Coronavirus disease 2019, also known as COVID-19, is an infectious disease caused by Severe Acute Respiratory Syndrome Coronavirus 2 (SARS-CoV-2). It is highly contagious and can be passed on through airborne and respiratory droplets after coming into contact with infected patients who cough, sneeze, or even converse (Alshazly et al., 2021, Hasan et al., 2022). It was first detected in Wuhan, Hubei Province, China, on December 31, 2019, and has since quickly spread across the globe (Aakansha Gupta & Katarya, 2021a). Patients with COVID-19 infection most frequently develop symptoms such as fatigue, dry cough, fever, headache, loss of taste and smell, and respiratory illnesses like shortness of breath (M. Khan et al., 2021). So far, more than 680 million individuals worldwide have contracted this virus, and about 6.8 million have died as a result (coronavirus worldometer, 2022). Despite the virus not causing a high death toll, its impact on the world's health and well-being has been catastrophic. Therefore, many governments have strived to increase the diagnostic capacities of their hospitals so that those infected can be isolated early and receive immediate care to curb the spread of the virus (Abdani et al., 2020).

Currently, the standard screening test for COVID-19 is reverse transcription polymerase chain reaction (Minaee et al., 2020). However, this test kit is time-consuming (the results typically appear within hours to days). Besides, it has a low sensitivity rate of about 63.0% and is not widely available, particularly in developing countries (Haghanifar et al., 2022; W. Wang et al., 2020). Thus, it is necessary to consider alternative diagnostic procedures to identify patients with COVID-19 so that many lives can be saved. Fortunately, chest radiography imaging techniques have been found to be effective in this regard. This is because the virus primarily infects the lungs, causing abnormalities in chest radiography images that aid in distinguishing healthy individuals from those infected with COVID-19 (Chung et al., 2020).

Computed tomography (CT) scans and chest X-rays are two imaging modalities currently used in clinical practice to screen and diagnose COVID-19 (Hertel and Benlamri, 2022, Thakur et al., 2022). Compared with CT scans, chest X-rays are more widely used in healthcare institutions due to their low radiation dose, ease of use, low cost, and widespread accessibility. However, manually analyzing a large volume of chest X-ray images to distinguish COVID-19 subjects from others is time-consuming and challenging (Ieracitano et al., 2022, Narin et al., 2021). Moreover, the accurate diagnosis of COVID-19 infection is highly dependent on the expertise of radiologists, which poses difficulties for some due to its recent emergence and similarity to other lung diseases, such as pneumonia (Luz et al., 2022). Thus, such issues necessitate the development of an automated decision support system to improve the diagnosis's efficiency, accuracy, and speed, which can be achieved using machine learning and statistical algorithms (Jalali et al., 2022).

The significance of these algorithms in predicting and controlling the spread of COVID-19 is reflected in several studies.
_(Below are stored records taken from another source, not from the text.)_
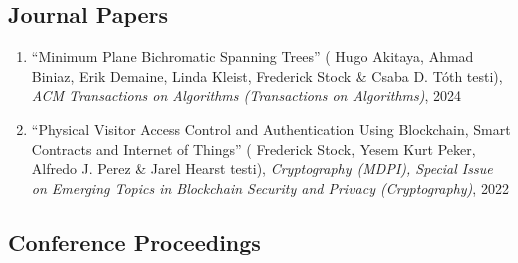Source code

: \documentclass[letterpaper,11pt]{article}
\makeatletter
\newcommand{\resumeSubHeadingListStart}{\begin{itemize}[leftmargin=*]}
\newcommand{\resumeSubHeadingListEnd}{\end{itemize}}
\newcommand{\publication}[6]{
  \item ``#1'' %
   (\ignorespaces#2 testi), %
     \emph{#3}, %
      #4%


}
\newcommand{\pdficon}{\faFilePdf}
\newcommand{\doilabel}{\texttt{DOI}}
\makeatother
\begin{document}
    \subsection*{Journal Papers}%
  
    \begin{enumerate}
    \setcounter{enumi}{\value{pubnum}}
      
        \publication
          {Minimum Plane Bichromatic Spanning Trees}
          {
 Hugo Akitaya, Ahmad Biniaz, Erik Demaine, Linda Kleist, Frederick Stock \& Csaba D. Tóth}
          {ACM Transactions on Algorithms (Transactions on Algorithms)}
          {2024}
          {%
\href{fred-stock.github.io/docstore/MPBST-Transactions.pdf}{\pdficon}%
%
\quad\href{https://doi.org/10.1145/3747591}{\doilabel}%
          }
          {1}
 \vspace{-.5em}  
      
        \publication
          {Physical Visitor Access Control and Authentication Using Blockchain, Smart Contracts and Internet of Things}
          {
 Frederick Stock, Yesem Kurt Peker, Alfredo J. Perez \& Jarel Hearst}
          {Cryptography (MDPI), Special Issue on Emerging Topics in Blockchain Security and Privacy (Cryptography)}
          {2022}
          {%
\href{fred-stock.github.io/docstore/Blockchain-AccessControl-MDPI.pdf}{\pdficon}%
%
\quad\href{https://doi.org/10.3390/cryptography6040065}{\doilabel}%
          }
          {2}
 
    \setcounter{pubnum}{\value{enumi}}
    \end{enumerate}
    \subsection*{Conference Proceedings}%
  
\end{document}
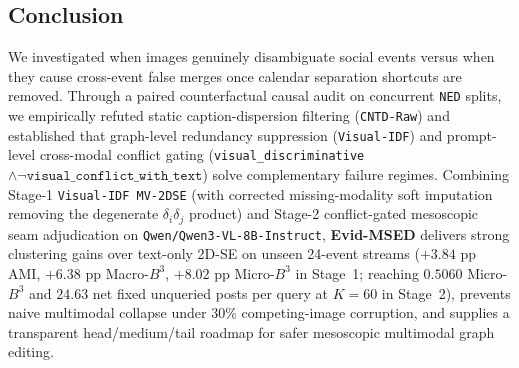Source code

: \subsection{Conclusion}
We investigated when images genuinely disambiguate social events versus when they cause cross-event false merges once calendar separation shortcuts are removed. Through a paired counterfactual causal audit on concurrent \texttt{NED} splits, we empirically refuted static caption-dispersion filtering (\texttt{CNTD-Raw}) and established that graph-level redundancy suppression (\texttt{Visual-IDF}) and prompt-level cross-modal conflict gating (\texttt{visual\_discriminative} $\wedge \neg\texttt{visual\_conflict\_with\_text}$) solve complementary failure regimes. Combining Stage-1 \texttt{Visual-IDF MV-2DSE} (with corrected missing-modality soft imputation removing the degenerate $\delta_i \delta_j$ product) and Stage-2 conflict-gated mesoscopic seam adjudication on \texttt{Qwen/Qwen3-VL-8B-Instruct}, \textbf{Evid-MSED} delivers strong clustering gains over text-only 2D-SE on unseen 24-event streams ($+3.84\text{ pp}$ AMI, $+6.38\text{ pp}$ Macro-$B^3$, $+8.02\text{ pp}$ Micro-$B^3$ in Stage~1; reaching $0.5060$ Micro-$B^3$ and $24.63$ net fixed unqueried posts per query at $K=60$ in Stage~2), prevents naive multimodal collapse under $30\%$ competing-image corruption, and supplies a transparent head/medium/tail roadmap for safer mesoscopic multimodal graph editing.
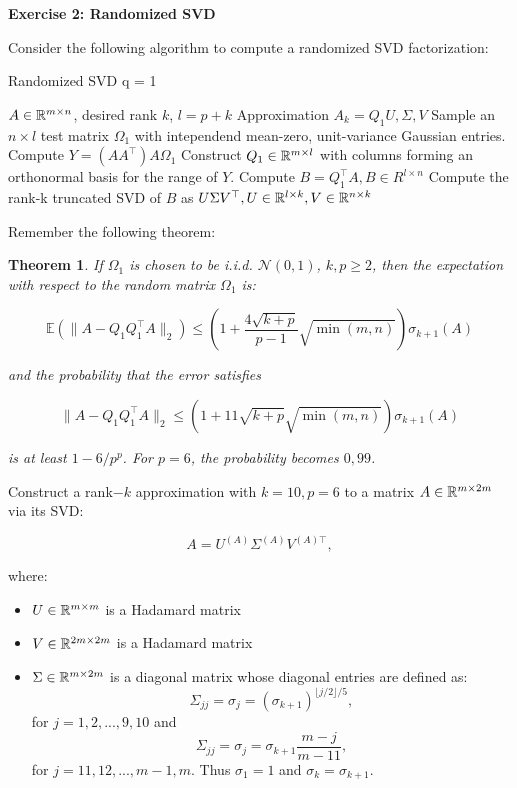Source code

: \documentclass[11pt]{article}
\newtheorem{theorem}{Theorem}
\begin{document}
\bigskip

{\bf{Exercise 2: Randomized SVD}}

Consider the following algorithm to compute a randomized SVD factorization:

\scriptsize
\begin{algorithm}
\caption{Randomized SVD q = 1}\label{Randomized SVD}
\begin{algorithmic}
\Input $A \in \mathbb{R}^{m \times n}$, desired rank $k$, $l = p+k$
\Output Approximation $A_k = Q_1U, \Sigma, V$
\State Sample an $n \times l$ test matrix $\Omega_1$ with intependend mean-zero, unit-variance Gaussian entries.
\State Compute $Y = (AA^{\top})A\Omega_1$
\State Construct $Q_1 \in \mathbb{R}^{m \times l}$ with columns forming an orthonormal basis for the range of $Y$.
\State Compute $B = Q_1^{\top} A, B \in R^{l \times n}$
\State Compute the rank-k truncated SVD of $B$ as $U\Sigma V^{\top}, U \in \mathbb{R}^{l \times k}, V\in \mathbb{R}^{n \times k}$
\end{algorithmic}
\end{algorithm}
\normalsize

Remember the following theorem:

\begin{theorem}
If $\Omega_1$ is chosen to be i.i.d. $\mathcal{N}(0, 1)$, $k, p \geq 2$, then the expectation with respect to the random matrix $\Omega_1$ is:

\[ \mathbb{E}(\|A - Q_1Q_1^{\top}A\|_2) \leq \left( 1 + \frac{4 \sqrt{k + p}}{p - 1} \sqrt{\min(m, n)} \right) \sigma_{k+1}(A) \]

and the probability that the error satisfies

\[ \|A - Q_1Q_1^{\top}A\|_2 \leq \left( 1 + 11 \sqrt{k + p} \sqrt{\min(m, n)} \right)\sigma_{k+1}(A) \]

is at least $1 - 6/p^p$. For $p = 6$, the probability becomes $0,99$.

\end{theorem}

Construct a rank$-k$ approximation with $k = 10, p=6$ to a matrix $A \in \mathbb{R}^{m \times 2m}$ via its SVD:

\[ A = U^{(A)} \Sigma^{(A)} V^{(A)\top}, \]

where:

\begin{itemize}
    \item $U \in \mathbb{R}^{m \times m}$ is a Hadamard matrix
    \item $V \in \mathbb{R}^{2m \times 2m}$ is a Hadamard matrix
    \item $\Sigma \in \mathbb{R}^{m \times 2m}$ is a diagonal matrix whose diagonal entries are defined as:
    \[ \Sigma_{jj} = \sigma_j = (\sigma_{k+1})^{\lfloor j/2 \rfloor / 5}, \]
    for $j = 1, 2, ..., 9, 10$ and
    \[ \Sigma_{jj} = \sigma_j = \sigma_{k+1} \frac{m-j}{m-11}, \]
    for $j = 11, 12, ..., m-1, m$. Thus $\sigma_1 = 1$ and $\sigma_k = \sigma_{k+1}$.
\end{itemize}
\end{document}
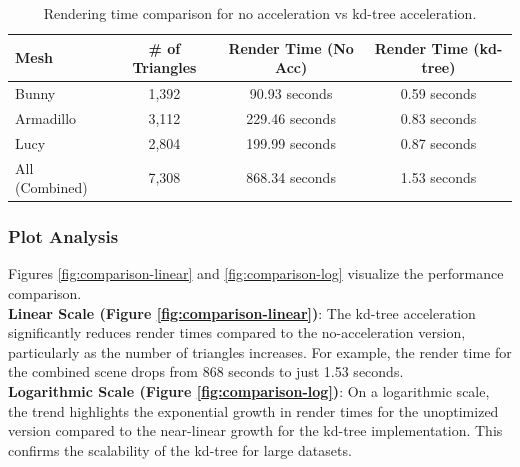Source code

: \documentclass[unicode,11pt,a4paper,oneside,numbers=endperiod,openany]{scrartcl}
\begin{document}
\begin{table}[H]
    \centering
    \begin{tabular}{lccc}
        \toprule
        \textbf{Mesh}  & \textbf{\# of Triangles} & \textbf{Render Time (No Acc)} & \textbf{Render Time (kd-tree)} \\
        \midrule
        Bunny          & 1,392                    & 90.93 seconds                 & 0.59 seconds                   \\
        Armadillo      & 3,112                    & 229.46 seconds                & 0.83 seconds                   \\
        Lucy           & 2,804                    & 199.99 seconds                & 0.87 seconds                   \\
        All (Combined) & 7,308                    & 868.34 seconds                & 1.53 seconds                   \\
        \bottomrule
    \end{tabular}
    \caption{Rendering time comparison for no acceleration vs kd-tree acceleration.}
    \label{tab:results}
\end{table}

\subsubsection*{Plot Analysis}
Figures \ref{fig:comparison-linear} and \ref{fig:comparison-log} visualize the performance comparison.
\\
\textbf{Linear Scale (Figure \ref{fig:comparison-linear})}: The kd-tree acceleration significantly reduces render times compared to the no-acceleration version, particularly as the number of triangles increases. For example, the render time for the combined scene drops from 868 seconds to just 1.53 seconds.
\\
\textbf{Logarithmic Scale (Figure \ref{fig:comparison-log})}: On a logarithmic scale, the trend highlights the exponential growth in render times for the unoptimized version compared to the near-linear growth for the kd-tree implementation. This confirms the scalability of the kd-tree for large datasets.
\end{document}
Some of these studies include predicting the potential impact of the virus, such as the possibility of a third wave in India (Aakansha Gupta & Katarya, 2023), analyzing Twitter sentiments related to COVID-19 using machine learning (Katarya et al., 2022), predicting COVID-19 cases based on LSTM (Long Short-Term Memory) and SIR (Susceptible-Infected-Removed) models using social media (Aakansha Gupta & Katarya, 2022), conducting a parameter-based literature survey of COVID-19 mortality dynamics using machine learning techniques (Sewariya & Katarya, 2021), reviewing various mathematical and deep learning-based forecasting methods for COVID-19 pandemic (Katarya et al., 2021), and proposing a novel LDA-based framework to forecast COVID-19 trends (Aakansha Gupta & Katarya, 2021b).

Among the various machine learning algorithms proposed in the literature, those based on deep learning (DL) have been shown to achieve impressive results in many COVID-19 prediction and control applications. DL is a subset of machine learning that mainly focuses on algorithms based on artificial neural networks, which aim to automatically extract and classify features from input data using multiple processing layers. In recent years, it has become a well-established discipline in the application of artificial intelligence to mine, analyze, and detect patterns from data (Apostolopoulos et al., 2020). Therefore, many DL algorithms, mostly convolutional neural networks (CNNs), have recently been proposed for faster and more accurate detection of COVID-19 infection through chest X-ray images. For instance, (Apostolopoulos & Mpesiana, 2020) made use of several state-of-the-art pre-trained DL models, such as VGG19, MobileNet-v2, Inception, Xception, and Inception ResNet v2, for the automatic diagnosis of COVID-19 from chest X-ray images. They tweaked these pre-trained models to distinguish COVID-19, bacterial pneumonia, and normal subjects from each other. Experimental results revealed that among the five models investigated in their study, VGG19 produces the highest accuracy rate, which is 93.48%.

(Chaudhary & Pachori, 2021) developed a novel feature extraction approach for COVID-19 detection, utilizing a Fourier-Bessel series expansion-based decomposition (FBSED) method in conjunction with a set of pre-trained CNN models. The FBSED method was employed to decompose chest X-ray and CT scan images into sub-band images (SBIs). From each SBI, deep features were extracted using a variety of well-known models, including EfficientNet, ResNet-50, Inception-ResNet-v2, AlexNet, and NASNet. These deep features were then ensemble using fusion operations and fed to a diverse set of classifiers, including J48, Naive Bayes, Softmax, AdaBoost, and Random Forest (RF) classifier. Experimental results demonstrated the effectiveness of this methodology, achieving an accuracy of 97.6%, a sensitivity of 97.0%, a specificity of 96.5%, and an F1-score of 97.0%.

(Anunay Gupta et al., 2021) proposed a computer-aided diagnostic model for the efficient detection of COVID-19 subjects from X-ray images. They utilized a set of fine-tuned pre-trained DL models, such as ResNet-101, Inception-v3, Xception, MobileNetv2, and NASNet, to extract salient features from the inputted images. Then, they combined these models using a particular integrated stacking technique to form a new model called InstaCovNet-19. Experimental results showed that Gupta's model achieved an accuracy of 99.08% in three classes (Covid-19, Pneumonia, and Normal) and 99.53% in two classes (Covid and Non-Covid).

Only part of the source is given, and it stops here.